Authorisation Number: 1051566582380

Date of advice: 14 August 2019

Ruling

Subject: Fixed trust

Question 1

Is the Trust a fixed trust within the meaning of section 272-65 in Schedule 1 of the Income Tax Assessment Act 1936?

Answer

No.

Question 2

Will the Commissioner exercise his discretion under section 272-5 in Schedule 1 of the ITAA 1936 to treat an interest in the income or capital of the Trust as being a fixed entitlement - such that the Trust is treated as a fixed trust for the purposes of the trust loss provisions?

Answer

Yes.

Question 3

Can any future trustees and/or unitholders of the Trust rely on this private binding ruling?

Answer

Yes.

This ruling applies for the following period:

1 July 20XX to 30 June 20XX

Relevant facts and circumstances

The Trust is an Australian unit trust.

The corporate trustee is an Australian resident company - a wholly owned subsidiary of Company A. Company A holds the rights to certain works and has granted the corporate trustee of the Trust the licence to present the work. Prior to an internal reorganisation, the corporate trustee of the Trust was a wholly owned subsidiary of Company B and Company B held the aforementioned rights to the work and had granted the corporate trustee of the Trust the licence to present the work. As a result of that internal reorganisation Company A became the parent of Company B. Pursuant to the internal reorganisation, Company A acquired all the shares in the corporate trustee of the Trust) and Unit A of the Trust.

Company A is owned by 3 entities.

Following the internal reorganisation, ownership of Company A reflects the ownership of Company B prior to the reorganisation.

There are 2 classes of units:

·                    Unit A - the sole unit is held by Company A. Prior to the aforementioned internal reorganisation, Unit A was issued to Company B (i.e. the previous licensor and owner of the corporate trustee).

·                    Unit B - with a number of unit holders.

The beneficiaries' rights are vested against the Trustee pursuant to the rights to Distributable Income as set out in Clause X of the Trust Deed.

Clause X of the Trust Deed deals with the income of the trust fund - and relevantly, in broad terms, provides that:

·                    Unit B Holders are entitled to 50% of any Distributable Income which relates to certain revenue in proportion to the units held; and

·                    Unit A Holders are entitled to 50% of any Distributable Income which relates to certain revenue and any other Distributable Income in proportion to the units held.
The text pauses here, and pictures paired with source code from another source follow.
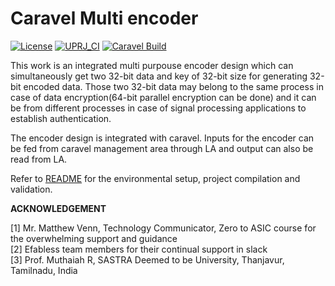 # Caravel Multi encoder

[![License](https://img.shields.io/badge/License-Apache%202.0-blue.svg)](https://opensource.org/licenses/Apache-2.0) [![UPRJ_CI](https://github.com/efabless/caravel_project_example/actions/workflows/user_project_ci.yml/badge.svg)](https://github.com/efabless/caravel_project_example/actions/workflows/user_project_ci.yml) [![Caravel Build](https://github.com/efabless/caravel_project_example/actions/workflows/caravel_build.yml/badge.svg)](https://github.com/efabless/caravel_project_example/actions/workflows/caravel_build.yml)



This work is an integrated multi purpouse encoder design which can simultaneously get two 32-bit data and key of 32-bit size for generating 32-bit encoded data. Those two 32-bit data may belong to the same process in case of data encryption(64-bit parallel encryption can be done) and it can be from different processes in case of signal processing applications to establish authentication.

The encoder design is integrated with caravel. Inputs for the encoder can be fed from caravel management area through LA and output can also be read from LA.



Refer to [README](docs/source/index.rst) for the environmental setup, project compilation and validation. 



**ACKNOWLEDGEMENT**

[1] Mr. Matthew Venn, Technology Communicator, Zero to ASIC course for the overwhelming support and guidance                                                                                                                                                                                     
[2] Efabless team members for their continual support in slack                                                                                                        
[3] Prof. Muthaiah R, SASTRA Deemed to be University, Thanjavur, Tamilnadu, India 
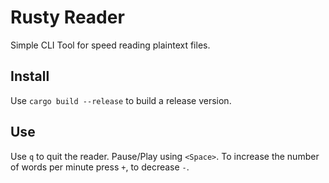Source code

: # Rusty Reader

Simple CLI Tool for speed reading plaintext files.

## Install

Use `cargo build --release` to build a release version.

## Use

Use `q` to quit the reader. Pause/Play using `<Space>`. To  increase the number of words per minute press `+`, to decrease `-`.
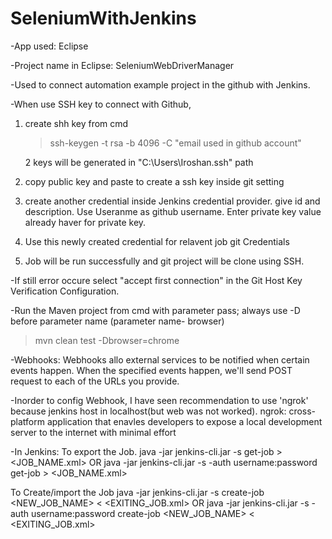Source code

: # SeleniumWithJenkins
-App used: Eclipse

-Project name in Eclipse: SeleniumWebDriverManager

-Used to connect automation example project in the github with Jenkins.

-When use SSH key to connect with Github,
1. create shh key from cmd
   >ssh-keygen -t rsa -b 4096 -C "email used in github account" 
   
   2 keys will be generated in "C:\Users\Iroshan\.ssh" path
2. copy public key and paste to create a ssh key inside git setting
3. create another credential inside Jenkins credential provider.
    give id and description. Use Useranme as github username. Enter private key value already haver for private key.
4. Use this newly created credential for relavent job git Credentials
5. Job will be run successfully and git project will be clone using SSH.

-If still error occure select "accept first connection" in the Git Host Key Verification Configuration.

-Run the Maven project from cmd with parameter pass; 
always use -D before parameter name (parameter name- browser) 

 >mvn clean test -Dbrowser=chrome

-Webhooks: 
Webhooks allo external services to be notified when certain events happen. When the specified events happen, 
we'll send POST request to each of the URLs you provide.

-Inorder to config Webhook, I have seen recommendation to use 'ngrok' because jenkins host in localhost(but web was not worked).
ngrok:
cross-platform application that enavles developers to expose a local development server to the internet with minimal effort

-In Jenkins:
To export the Job.
java -jar jenkins-cli.jar -s <your server url> get-job <JOB NAME> > <JOB_NAME.xml>
OR
java -jar jenkins-cli.jar -s <your server url> -auth username:password get-job <JOB NAME> > <JOB_NAME.xml>

To Create/import the Job
java -jar jenkins-cli.jar -s <your server url> create-job <NEW_JOB_NAME> < <EXITING_JOB.xml>
OR
java -jar jenkins-cli.jar -s <your server url> -auth username:password create-job <NEW_JOB_NAME> < <EXITING_JOB.xml>

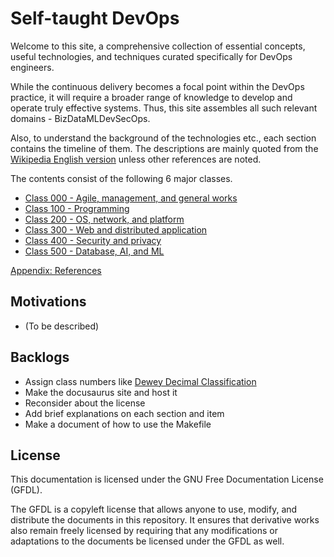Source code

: # Self-taught DevOps

Welcome to this site, a comprehensive collection of essential concepts, useful technologies, and techniques curated specifically for DevOps engineers.

While the continuous delivery becomes a focal point within the DevOps practice, it will require a broader range of knowledge to develop and operate truly effective systems.
Thus, this site assembles all such relevant domains - BizDataMLDevSecOps.

Also, to understand the background of the technologies etc., each section contains the timeline of them. The descriptions are mainly quoted from the [Wikipedia English version](https://en.wikipedia.org/wiki/Main_Page) unless other references are noted.

The contents consist of the following 6 major classes.

- [Class 000 - Agile, management, and general works](ch0/README.md)
- [Class 100 - Programming](ch1/README.md)
- [Class 200 - OS, network, and platform](ch2/README.md)
- [Class 300 - Web and distributed application](ch3/README.md)
- [Class 400 - Security and privacy](ch4/README.md)
- [Class 500 - Database, AI, and ML](ch5/README.md)

[Appendix: References](ch9/README.md)

## Motivations

- (To be described)

## Backlogs

- Assign class numbers like [Dewey Decimal Classification](https://en.wikipedia.org/wiki/Dewey_Decimal_Classification)
- Make the docusaurus site and host it
- Reconsider about the license
- Add brief explanations on each section and item
- Make a document of how to use the Makefile

## License

This documentation is licensed under the GNU Free Documentation License (GFDL).

The GFDL is a copyleft license that allows anyone to use, modify, and distribute the documents in this repository. It ensures that derivative works also remain freely licensed by requiring that any modifications or adaptations to the documents be licensed under the GFDL as well.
The Distributable Income for the purposes of the Trust Deed reflects the treatment of Total Revenue for the purposes of the Investment Deed. The Investors have entered into an agreement to fund the production - by way of an initial limited recourse borrowing loan to the corporate trustee. The Investment Deed, that governs that funding arrangement, provides that the loan is to be repaid from the total revenue. Clause X of the Investment Deed sets out the manner in which the total revenue is to be dealt:

The total revenue shall be applied in the following manner for the following purposes and in the following order of priority:

·                    in payment of fees to the certain participants;

·                    in payment of the certain expenses;

·                    in payment of any other expenses and repayment of any loans or advances made to fund the other expenses together with any interest payable on any such loans or advances;

·                    in retaining (until released) any reserve or reserves for contingencies which the producer reasonably considers should be retained;

·                    in repaying in full the investor contributions to the relevant contributors up to an amount equal to their respective contributions to the capitalisation (including in the case of the investor, the investor contribution) according to the proportions that their respective contributions bear to the total investor contributions (and in the case of the investor, by reference to the investor contribution percentage);

·                    the balance of the total revenue then remaining after the deductions referred to items above, comprises the net profits of the production for the purposes of Investment Deed and will be the distributed subject to and in accordance with the Trust Deed.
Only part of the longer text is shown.